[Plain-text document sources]
------

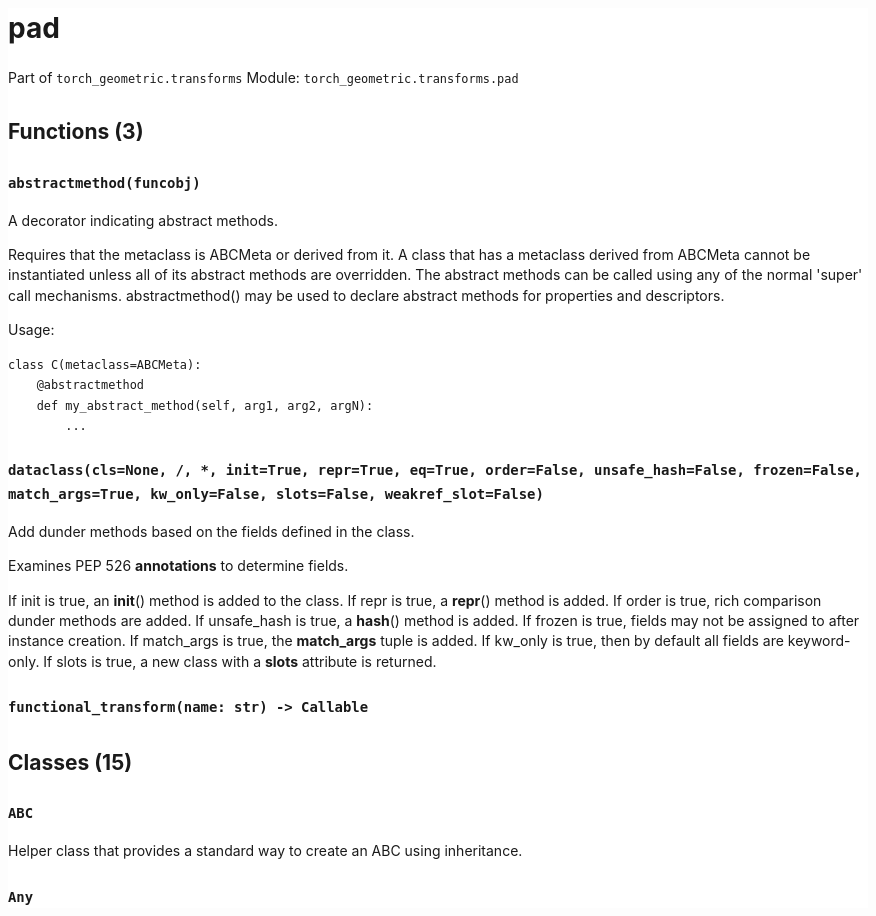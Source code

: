 # pad

Part of `torch_geometric.transforms`
Module: `torch_geometric.transforms.pad`

## Functions (3)

### `abstractmethod(funcobj)`

A decorator indicating abstract methods.

Requires that the metaclass is ABCMeta or derived from it.  A
class that has a metaclass derived from ABCMeta cannot be
instantiated unless all of its abstract methods are overridden.
The abstract methods can be called using any of the normal
'super' call mechanisms.  abstractmethod() may be used to declare
abstract methods for properties and descriptors.

Usage:

    class C(metaclass=ABCMeta):
        @abstractmethod
        def my_abstract_method(self, arg1, arg2, argN):
            ...

### `dataclass(cls=None, /, *, init=True, repr=True, eq=True, order=False, unsafe_hash=False, frozen=False, match_args=True, kw_only=False, slots=False, weakref_slot=False)`

Add dunder methods based on the fields defined in the class.

Examines PEP 526 __annotations__ to determine fields.

If init is true, an __init__() method is added to the class. If repr
is true, a __repr__() method is added. If order is true, rich
comparison dunder methods are added. If unsafe_hash is true, a
__hash__() method is added. If frozen is true, fields may not be
assigned to after instance creation. If match_args is true, the
__match_args__ tuple is added. If kw_only is true, then by default
all fields are keyword-only. If slots is true, a new class with a
__slots__ attribute is returned.

### `functional_transform(name: str) -> Callable`

## Classes (15)

### `ABC`

Helper class that provides a standard way to create an ABC using
inheritance.

### `Any`
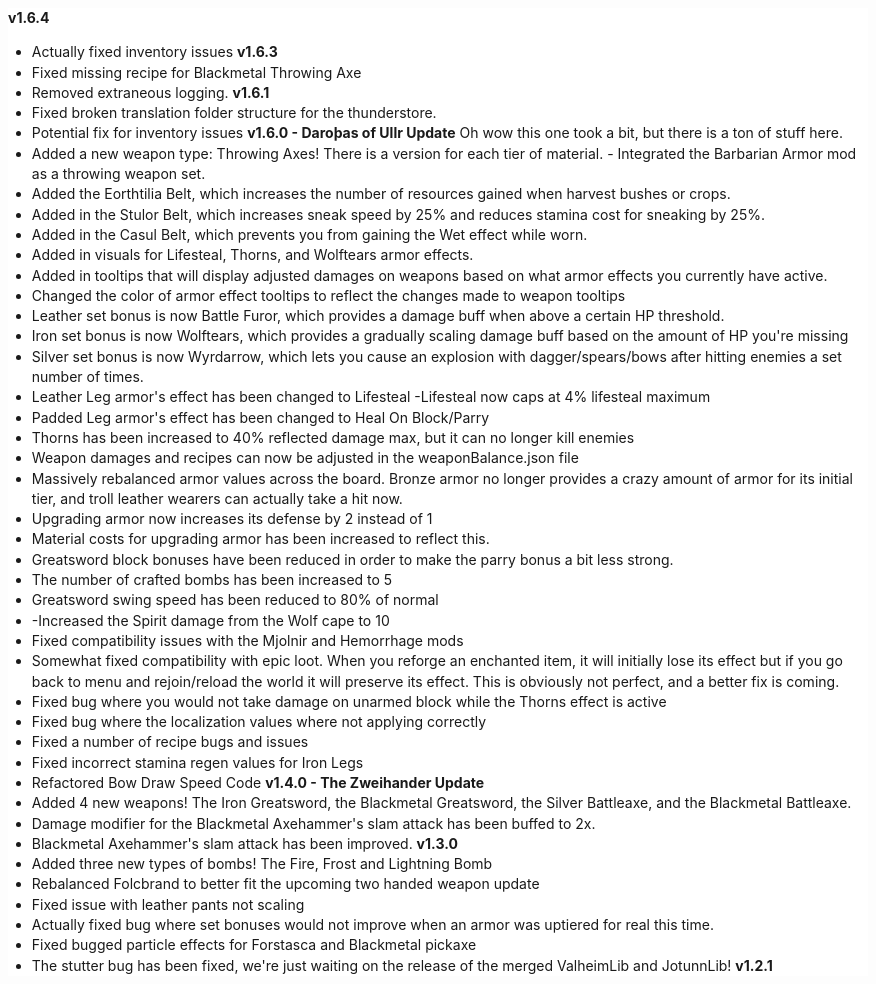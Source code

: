 **v1.6.4**
- Actually fixed inventory issues
**v1.6.3**
- Fixed missing recipe for Blackmetal Throwing Axe
- Removed extraneous logging.
**v1.6.1**
- Fixed broken translation folder structure for the thunderstore.
- Potential fix for inventory issues
**v1.6.0 - Daroþas of Ullr Update**
Oh wow this one took a bit, but there is a ton of stuff here.
- Added a new weapon type: Throwing Axes! There is a version for each tier of material. - Integrated the Barbarian Armor mod as a throwing weapon set. 
- Added the Eorthtilia Belt, which increases the number of resources gained when harvest bushes or crops. 
- Added in the Stulor Belt, which increases sneak speed by 25% and reduces stamina cost for sneaking by 25%. 
- Added in the Casul Belt, which prevents you from gaining the Wet effect while worn. 
- Added in visuals for Lifesteal, Thorns, and Wolftears armor effects. 
- Added in tooltips that will display adjusted damages on weapons based on what armor effects you currently have active. 
- Changed the color of armor effect tooltips to reflect the changes made to weapon tooltips 
- Leather set bonus is now Battle Furor, which provides a damage buff when above a certain HP threshold. 
- Iron set bonus is now Wolftears, which provides a gradually scaling damage buff based on the amount of HP you're missing 
- Silver set bonus is now Wyrdarrow, which lets you cause an explosion with dagger/spears/bows after hitting enemies a set number of times. 
- Leather Leg armor's effect has been changed to Lifesteal -Lifesteal now caps at 4% lifesteal maximum 
- Padded Leg armor's effect has been changed to Heal On Block/Parry 
- Thorns has been increased to 40% reflected damage max, but it can no longer kill enemies 
- Weapon damages and recipes can now be adjusted in the weaponBalance.json file 
- Massively rebalanced armor values across the board. Bronze armor no longer provides a crazy amount of armor for its initial tier, and troll leather wearers can actually take a hit now. 
- Upgrading armor now increases its defense by 2 instead of 1 
- Material costs for upgrading armor has been increased to reflect this. 
- Greatsword block bonuses have been reduced in order to make the parry bonus a bit less strong. 
- The number of crafted bombs has been increased to 5 
- Greatsword swing speed has been reduced to 80% of normal
- -Increased the Spirit damage from the Wolf cape to 10 
- Fixed compatibility issues with the Mjolnir and Hemorrhage mods 
- Somewhat fixed compatibility with epic loot. When you reforge an enchanted item, it will initially lose its effect but if you go back to menu and rejoin/reload the world it will preserve its effect. This is obviously not perfect, and a better fix is coming. 
- Fixed bug where you would not take damage on unarmed block while the Thorns effect is active 
- Fixed bug where the localization values where not applying correctly 
- Fixed a number of recipe bugs and issues 
- Fixed incorrect stamina regen values for Iron Legs 
- Refactored Bow Draw Speed Code
**v1.4.0 - The Zweihander Update**
- Added 4 new weapons! The Iron Greatsword, the Blackmetal Greatsword, the Silver Battleaxe, and the Blackmetal Battleaxe.
- Damage modifier for the Blackmetal Axehammer's slam attack has been buffed to 2x.
- Blackmetal Axehammer's slam attack has been improved.
**v1.3.0**
- Added three new types of bombs! The Fire, Frost and Lightning Bomb
- Rebalanced Folcbrand to better fit the upcoming two handed weapon update
- Fixed issue with leather pants not scaling
- Actually fixed bug where set bonuses would not improve when an armor was uptiered for real this time.
- Fixed bugged particle effects for Forstasca and Blackmetal pickaxe
- The stutter bug has been fixed, we're just waiting on the release of the merged ValheimLib and JotunnLib!
**v1.2.1**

------

Goal of the exercise: Copy out all the entries exactly. Images stay out of the copy.

Reply to the task:
Source code

: # pad

Part of `torch_geometric.transforms`
Module: `torch_geometric.transforms.pad`

## Functions (3)

### `abstractmethod(funcobj)`

A decorator indicating abstract methods.

Requires that the metaclass is ABCMeta or derived from it.  A
class that has a metaclass derived from ABCMeta cannot be
instantiated unless all of its abstract methods are overridden.
The abstract methods can be called using any of the normal
'super' call mechanisms.  abstractmethod() may be used to declare
abstract methods for properties and descriptors.

Usage:

    class C(metaclass=ABCMeta):
        @abstractmethod
        def my_abstract_method(self, arg1, arg2, argN):
            ...

### `dataclass(cls=None, /, *, init=True, repr=True, eq=True, order=False, unsafe_hash=False, frozen=False, match_args=True, kw_only=False, slots=False, weakref_slot=False)`

Add dunder methods based on the fields defined in the class.

Examines PEP 526 __annotations__ to determine fields.

If init is true, an __init__() method is added to the class. If repr
is true, a __repr__() method is added. If order is true, rich
comparison dunder methods are added. If unsafe_hash is true, a
__hash__() method is added. If frozen is true, fields may not be
assigned to after instance creation. If match_args is true, the
__match_args__ tuple is added. If kw_only is true, then by default
all fields are keyword-only. If slots is true, a new class with a
__slots__ attribute is returned.

### `functional_transform(name: str) -> Callable`

## Classes (15)

### `ABC`

Helper class that provides a standard way to create an ABC using
inheritance.

### `Any`
Source code

: **v1.6.4**
- Actually fixed inventory issues
**v1.6.3**
- Fixed missing recipe for Blackmetal Throwing Axe
- Removed extraneous logging.
**v1.6.1**
- Fixed broken translation folder structure for the thunderstore.
- Potential fix for inventory issues
**v1.6.0 - Daroþas of Ullr Update**
Oh wow this one took a bit, but there is a ton of stuff here.
- Added a new weapon type: Throwing Axes! There is a version for each tier of material. - Integrated the Barbarian Armor mod as a throwing weapon set. 
- Added the Eorthtilia Belt, which increases the number of resources gained when harvest bushes or crops. 
- Added in the Stulor Belt, which increases sneak speed by 25% and reduces stamina cost for sneaking by 25%. 
- Added in the Casul Belt, which prevents you from gaining the Wet effect while worn. 
- Added in visuals for Lifesteal, Thorns, and Wolftears armor effects. 
- Added in tooltips that will display adjusted damages on weapons based on what armor effects you currently have active. 
- Changed the color of armor effect tooltips to reflect the changes made to weapon tooltips 
- Leather set bonus is now Battle Furor, which provides a damage buff when above a certain HP threshold. 
- Iron set bonus is now Wolftears, which provides a gradually scaling damage buff based on the amount of HP you're missing 
- Silver set bonus is now Wyrdarrow, which lets you cause an explosion with dagger/spears/bows after hitting enemies a set number of times. 
- Leather Leg armor's effect has been changed to Lifesteal -Lifesteal now caps at 4% lifesteal maximum 
- Padded Leg armor's effect has been changed to Heal On Block/Parry 
- Thorns has been increased to 40% reflected damage max, but it can no longer kill enemies 
- Weapon damages and recipes can now be adjusted in the weaponBalance.json file 
- Massively rebalanced armor values across the board. Bronze armor no longer provides a crazy amount of armor for its initial tier, and troll leather wearers can actually take a hit now. 
- Upgrading armor now increases its defense by 2 instead of 1 
- Material costs for upgrading armor has been increased to reflect this. 
- Greatsword block bonuses have been reduced in order to make the parry bonus a bit less strong. 
- The number of crafted bombs has been increased to 5 
- Greatsword swing speed has been reduced to 80% of normal
- -Increased the Spirit damage from the Wolf cape to 10 
- Fixed compatibility issues with the Mjolnir and Hemorrhage mods 
- Somewhat fixed compatibility with epic loot. When you reforge an enchanted item, it will initially lose its effect but if you go back to menu and rejoin/reload the world it will preserve its effect. This is obviously not perfect, and a better fix is coming. 
- Fixed bug where you would not take damage on unarmed block while the Thorns effect is active 
- Fixed bug where the localization values where not applying correctly 
- Fixed a number of recipe bugs and issues 
- Fixed incorrect stamina regen values for Iron Legs 
- Refactored Bow Draw Speed Code
**v1.4.0 - The Zweihander Update**
- Added 4 new weapons! The Iron Greatsword, the Blackmetal Greatsword, the Silver Battleaxe, and the Blackmetal Battleaxe.
- Damage modifier for the Blackmetal Axehammer's slam attack has been buffed to 2x.
- Blackmetal Axehammer's slam attack has been improved.
**v1.3.0**
- Added three new types of bombs! The Fire, Frost and Lightning Bomb
- Rebalanced Folcbrand to better fit the upcoming two handed weapon update
- Fixed issue with leather pants not scaling
- Actually fixed bug where set bonuses would not improve when an armor was uptiered for real this time.
- Fixed bugged particle effects for Forstasca and Blackmetal pickaxe
- The stutter bug has been fixed, we're just waiting on the release of the merged ValheimLib and JotunnLib!
**v1.2.1**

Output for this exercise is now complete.